Source information
..........
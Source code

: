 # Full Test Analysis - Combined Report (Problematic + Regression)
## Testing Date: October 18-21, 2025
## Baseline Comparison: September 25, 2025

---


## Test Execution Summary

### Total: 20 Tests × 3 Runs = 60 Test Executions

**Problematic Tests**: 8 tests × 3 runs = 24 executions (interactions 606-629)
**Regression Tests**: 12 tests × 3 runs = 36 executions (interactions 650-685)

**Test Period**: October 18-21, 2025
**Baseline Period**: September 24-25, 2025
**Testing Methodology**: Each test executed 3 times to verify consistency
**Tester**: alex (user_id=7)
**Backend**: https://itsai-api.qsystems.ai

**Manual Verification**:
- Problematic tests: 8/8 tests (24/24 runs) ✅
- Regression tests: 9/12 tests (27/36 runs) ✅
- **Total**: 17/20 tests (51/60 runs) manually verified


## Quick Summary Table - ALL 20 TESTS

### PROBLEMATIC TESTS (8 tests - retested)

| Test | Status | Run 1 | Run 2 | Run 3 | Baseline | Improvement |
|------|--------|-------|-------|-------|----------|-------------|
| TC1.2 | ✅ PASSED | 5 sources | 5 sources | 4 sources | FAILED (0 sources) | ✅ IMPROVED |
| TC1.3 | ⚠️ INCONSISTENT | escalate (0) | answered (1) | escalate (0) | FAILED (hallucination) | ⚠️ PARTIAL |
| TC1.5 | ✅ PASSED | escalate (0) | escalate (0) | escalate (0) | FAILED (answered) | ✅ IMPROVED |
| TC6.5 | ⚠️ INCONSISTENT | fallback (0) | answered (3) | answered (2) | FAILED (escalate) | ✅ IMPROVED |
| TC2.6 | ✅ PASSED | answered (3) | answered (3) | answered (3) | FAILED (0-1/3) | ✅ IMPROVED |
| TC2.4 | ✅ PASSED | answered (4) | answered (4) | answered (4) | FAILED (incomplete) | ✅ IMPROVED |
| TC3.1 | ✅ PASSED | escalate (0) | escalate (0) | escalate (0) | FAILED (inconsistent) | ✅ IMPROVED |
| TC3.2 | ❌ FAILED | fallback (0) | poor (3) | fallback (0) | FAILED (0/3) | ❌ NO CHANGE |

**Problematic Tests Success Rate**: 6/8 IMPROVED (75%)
..........
How many lines of the listing above include the word "FAILED"? Reply with the number alone.

Solution to the exercise
8